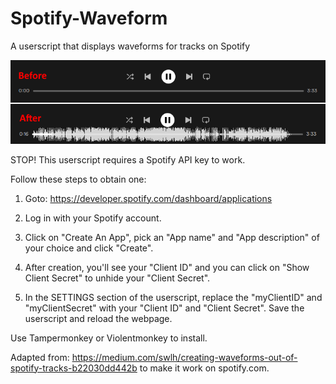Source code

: # Spotify-Waveform
A userscript that displays waveforms for tracks on Spotify

![Spotify Waveform](Spotify%20Waveform.png)

STOP! This userscript requires a Spotify API key to work.

Follow these steps to obtain one:

1. Goto: https://developer.spotify.com/dashboard/applications

2. Log in with your Spotify account.

3. Click on "Create An App", pick an "App name" and "App description" of your choice and click "Create".

4. After creation, you'll see your "Client ID" and you can click on "Show Client Secret" to unhide your "Client Secret".

5. In the SETTINGS section of the userscript, replace the "myClientID" and "myClientSecret" with your "Client ID" and "Client Secret". Save the userscript and reload the webpage.

Use Tampermonkey or Violentmonkey to install.

Adapted from: https://medium.com/swlh/creating-waveforms-out-of-spotify-tracks-b22030dd442b to make it work on spotify.com.
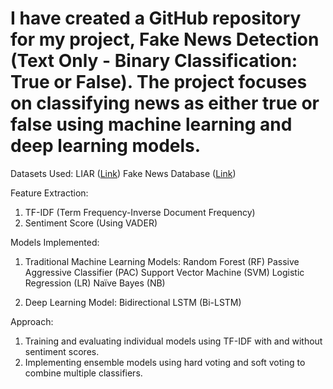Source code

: # I have created a GitHub repository for my project, Fake News Detection (Text Only - Binary Classification: True or False). The project focuses on classifying news as either true or false using machine learning and deep learning models.

Datasets Used:
LIAR ([Link](https://sites.cs.ucsb.edu/~william/data/))
Fake News Database ([Link](https://zenodo.org/records/10354245))

Feature Extraction:
1) TF-IDF (Term Frequency-Inverse Document Frequency)
2) Sentiment Score (Using VADER)

Models Implemented:
1) Traditional Machine Learning Models:
Random Forest (RF)
Passive Aggressive Classifier (PAC)
Support Vector Machine (SVM)
Logistic Regression (LR)
Naïve Bayes (NB)

2) Deep Learning Model:
Bidirectional LSTM (Bi-LSTM)

Approach:
1) Training and evaluating individual models using TF-IDF with and without sentiment scores.
2) Implementing ensemble models using hard voting and soft voting to combine multiple classifiers.
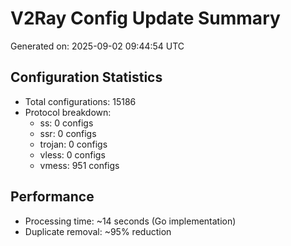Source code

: # V2Ray Config Update Summary
Generated on: 2025-09-02 09:44:54 UTC

## Configuration Statistics
- Total configurations: 15186
- Protocol breakdown:
  - ss: 0 configs
  - ssr: 0 configs
  - trojan: 0 configs
  - vless: 0 configs
  - vmess: 951 configs

## Performance
- Processing time: ~14 seconds (Go implementation)
- Duplicate removal: ~95% reduction
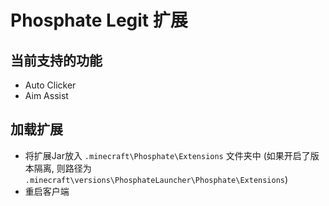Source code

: # Phosphate Legit 扩展

## 当前支持的功能
- Auto Clicker
- Aim Assist

## 加载扩展

- 将扩展Jar放入 `.minecraft\Phosphate\Extensions` 文件夹中 (如果开启了版本隔离,
  则路径为 `.minecraft\versions\PhosphateLauncher\Phosphate\Extensions`)
- 重启客户端

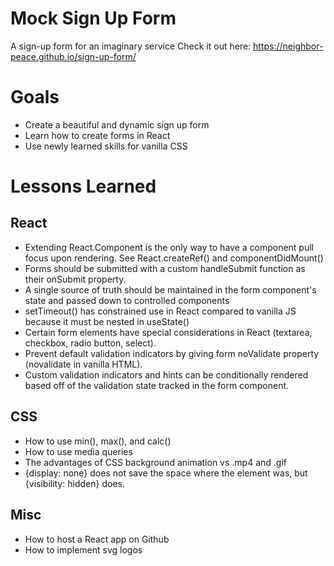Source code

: # Mock Sign Up Form
A sign-up form for an imaginary service
Check it out here: https://neighbor-peace.github.io/sign-up-form/

# Goals
- Create a beautiful and dynamic sign up form
- Learn how to create forms in React
- Use newly learned skills for vanilla CSS 

# Lessons Learned
## React
- Extending React.Component is the only way to have a component pull focus upon rendering. See React.createRef() and componentDidMount()
- Forms should be submitted with a custom handleSubmit function as their onSubmit property.
- A single source of truth should be maintained in the form component's state and passed down to controlled components
- setTimeout() has constrained use in React compared to vanilla JS because it must be nested in useState()
- Certain form elements have special considerations in React (textarea, checkbox, radio button, select).
- Prevent default validation indicators by giving form noValidate property (novalidate in vanilla HTML).
- Custom validation indicators and hints can be conditionally rendered based off of the validation state tracked in the form component.

## CSS
- How to use min(), max(), and calc()
- How to use media queries
- The advantages of CSS background animation vs .mp4 and .gif
- {display: none} does not save the space where the element was, but {visibility: hidden} does.

## Misc
- How to host a React app on Github
- How to implement svg logos
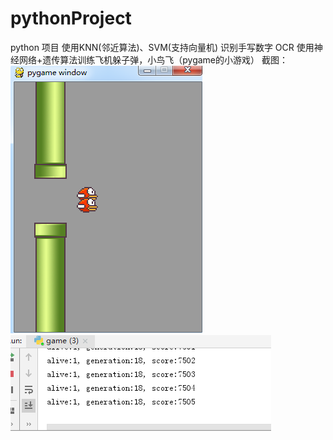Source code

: # pythonProject
python 项目
使用KNN(邻近算法)、SVM(支持向量机) 识别手写数字 OCR
使用神经网络+遗传算法训练飞机躲子弹，小鸟飞（pygame的小游戏）
截图：
![Image text](https://github.com/zhushengl/pythonProject/blob/master/img/%E6%8D%95%E8%8E%B7.PNG)
![Image text](https://github.com/zhushengl/pythonProject/blob/master/img/%E6%8D%95%E8%8E%B71.PNG)
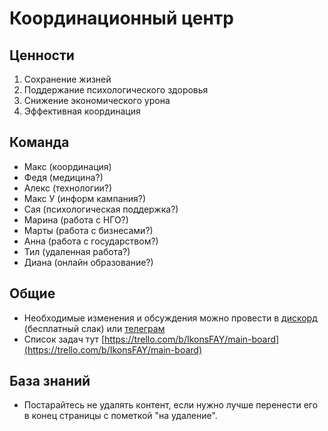 # Координационный центр

## Ценности

1. Сохранение жизней
2. Поддержание психологического здоровья
3. Снижение экономического урона
4. Эффективная координация

## Команда

* Макс \(координация\)
* Федя \(медицина?\)
* Алекс \(технологии?\)
* Макс У \(информ кампания?\)
* Сая \(психологическая поддержка?\)
* Марина \(работа с НГО?\)
* Марты \(работа с бизнесами?\) 
* Анна \(работа с государством?\)
* Тил \(удаленная работа?\)
* Диана \(онлайн образование?\)

## Общие

* Необходимые изменения и обсуждения можно провести в [дискорд](https://discordapp.com/invite/rs8Jyg) \(бесплатный слак\) или [телеграм](https://t.me/stopcovidua)
* Список задач тут [https://trello.com/b/IkonsFAY/main-board](https://trello.com/b/IkonsFAY/main-board)

## База знаний

* Постарайтесь не удалять контент, если нужно лучше перенести его в конец страницы с пометкой "на удаление".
* * * * * * * * *
Goal of the exercise:
Restate, word for word, the final stretch of the entries above: the line containing "Диана \(онлайн образование?\)" and every line after it, up to and including the last.

Written response:
* Диана \(онлайн образование?\)

## Общие

* Необходимые изменения и обсуждения можно провести в [дискорд](https://discordapp.com/invite/rs8Jyg) \(бесплатный слак\) или [телеграм](https://t.me/stopcovidua)
* Список задач тут [https://trello.com/b/IkonsFAY/main-board](https://trello.com/b/IkonsFAY/main-board)

## База знаний

* Постарайтесь не удалять контент, если нужно лучше перенести его в конец страницы с пометкой "на удаление".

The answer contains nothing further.